The original thinking behind it came from “Labour’s favourite think tank”, the IPPR. The political motive is to provide a mechanism for encouraging savings amongst groups who do not traditionally save, and a little cash injection to get things started. This based on the principle that you cannot tackle inequality only by looking at income, asset ownership matters as well, and building a tradition of saving should encourage a life-long habit.

We cannot yet know whether the CTF scheme has been successful against the IPPR’s goals. Started in 2002 the first beneficiaries will not turn 18 for another decade. We can though make some observations.

Asset inequality is a direct consequence of income inequality and inheritence. To save, to build assets you have to earn more than you spend.  This is rarely possible for those on low incomes or benefits as by their nature these provide enough for necessities not a surplus. To inherit assets you have to choose your parents carefully.

The CTF has no impact on inheritance and only those on high incomes can fully exploit the tax benefits of the CTF’s £1,200 a year maximum savings rate. In some respects it acts as a form of tax free inheritance for children before their parents have passed on.

There are also cultural barriers to saving. People who do not have a tradition of saving by necessity can continue to spend what they earn even when their personal circumstance improve substantially. People whose incomes don’t change will still not be able to save and handing out expensive vouchers to everyone in the hope of changing the habits of a nouveau riche niche is a strange project.

If the cultural change target is the children, the CTF does nothing to encourage a savings habit. Instead it hands them a benefit cheque on their 18th birthday. A counter-productive message.

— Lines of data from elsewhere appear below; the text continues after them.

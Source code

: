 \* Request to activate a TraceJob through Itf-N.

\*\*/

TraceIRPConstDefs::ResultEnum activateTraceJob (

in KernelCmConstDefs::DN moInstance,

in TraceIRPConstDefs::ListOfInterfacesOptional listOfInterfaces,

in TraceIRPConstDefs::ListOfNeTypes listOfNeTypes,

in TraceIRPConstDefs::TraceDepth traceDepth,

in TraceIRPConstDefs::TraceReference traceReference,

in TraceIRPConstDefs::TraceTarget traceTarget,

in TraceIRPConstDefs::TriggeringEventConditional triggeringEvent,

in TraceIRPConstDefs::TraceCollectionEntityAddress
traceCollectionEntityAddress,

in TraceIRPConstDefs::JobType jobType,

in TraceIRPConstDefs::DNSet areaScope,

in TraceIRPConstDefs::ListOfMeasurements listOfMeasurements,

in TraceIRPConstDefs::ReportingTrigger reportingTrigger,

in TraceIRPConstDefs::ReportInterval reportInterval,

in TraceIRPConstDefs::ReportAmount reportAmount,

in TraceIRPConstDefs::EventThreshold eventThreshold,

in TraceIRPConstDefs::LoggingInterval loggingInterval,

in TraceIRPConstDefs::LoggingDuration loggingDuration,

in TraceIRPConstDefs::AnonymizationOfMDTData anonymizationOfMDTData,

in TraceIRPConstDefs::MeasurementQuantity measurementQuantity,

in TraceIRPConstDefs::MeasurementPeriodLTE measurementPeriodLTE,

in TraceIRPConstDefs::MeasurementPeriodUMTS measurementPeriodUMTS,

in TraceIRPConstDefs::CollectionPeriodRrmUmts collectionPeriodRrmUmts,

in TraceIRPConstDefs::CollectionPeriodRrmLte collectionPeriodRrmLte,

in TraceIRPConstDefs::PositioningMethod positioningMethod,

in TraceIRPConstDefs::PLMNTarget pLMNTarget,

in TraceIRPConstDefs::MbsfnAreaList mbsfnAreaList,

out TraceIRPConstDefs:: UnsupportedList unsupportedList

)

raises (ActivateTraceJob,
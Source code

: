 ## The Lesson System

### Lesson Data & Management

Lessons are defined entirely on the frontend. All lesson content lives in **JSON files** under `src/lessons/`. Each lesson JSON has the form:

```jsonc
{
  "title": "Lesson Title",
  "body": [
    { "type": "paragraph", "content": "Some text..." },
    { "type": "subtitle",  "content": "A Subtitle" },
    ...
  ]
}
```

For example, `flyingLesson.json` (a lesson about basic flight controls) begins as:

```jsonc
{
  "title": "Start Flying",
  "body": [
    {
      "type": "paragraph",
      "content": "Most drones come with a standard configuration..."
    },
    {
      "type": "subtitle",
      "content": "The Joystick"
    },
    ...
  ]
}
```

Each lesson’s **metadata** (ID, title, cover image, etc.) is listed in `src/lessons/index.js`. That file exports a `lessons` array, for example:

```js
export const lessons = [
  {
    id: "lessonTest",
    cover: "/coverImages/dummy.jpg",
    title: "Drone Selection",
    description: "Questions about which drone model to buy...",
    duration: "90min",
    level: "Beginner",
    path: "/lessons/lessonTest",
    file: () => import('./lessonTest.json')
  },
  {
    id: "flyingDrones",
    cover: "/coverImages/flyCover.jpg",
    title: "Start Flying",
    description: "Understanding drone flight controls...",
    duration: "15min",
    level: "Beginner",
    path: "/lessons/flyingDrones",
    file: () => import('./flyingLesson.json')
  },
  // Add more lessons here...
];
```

The more obvious place to start with a savings message for adults is pensions. Individual pension accounts that allow people to supplement their basic state pension might be a better opportunity to reward and stimulate savings behaviours. In the long run they should also take a large number of people out of the benefits system.

In a nutshell the CTF Scheme was either a poorly targeted benefit, or largely about shuffling money from middle income taxpayers back to middle income taxpayers.

 The political motives behind it were well intended but lacking in credibility. Widening asset ownership in society can happen, but it requires as all to be richer, not just better distributed.

In the meantime I doubt calls from the Fund Management industry to save the scheme to protect their jobs will elicit much sympathy.

5 Responses to “Fund Managers are first victims of cuts”

  1. John Says:

    The political motives behind it were well intended but lacking in credibility.

    The only political motives were to take from the childless to give a lollipop to those with children as a bribe to vote Labour


  2. Niklas Smith Says:

    Hear hear!

    Also, is the government simply ending the handouts to go into the CTFs or are they abolishing them as a tax-free wrapper entirely? I was under the impression that the plan was simply to stop spending taxpayers’ money on the scheme but not abolish the Child Trust Fund as a form of investment?


  3. The Druid Says:

    I think your criticisms are a little harsh but on the whole you have a point. Clearly, in the financial circumstances we are in, they had to go.

    At the end of the day, any incentive to save is a good idea though. I think they did a good job of giving parents (even if it is only us nouveau riche parents) a kick up the backside to start saving for our children. After all, their education isnt going to come cheap.

    We do need to find ways to make people understand they have to save. Another way of doing this would be to stop trying so desperately to make them spend money they dont have on things they dont need.


  4. Richard Laming Says:

    Not just “allow” people to supplement their basic state pension, but “expect” people to. A free society ought to allow people to opt out and accept the consequences, but the default option should be saving for retirement.


  5. tim leunig Says:

    well said. incentives to save almost always give money to people who would have saved anyhow. I would still save for retirement even without the tax incentives, for example.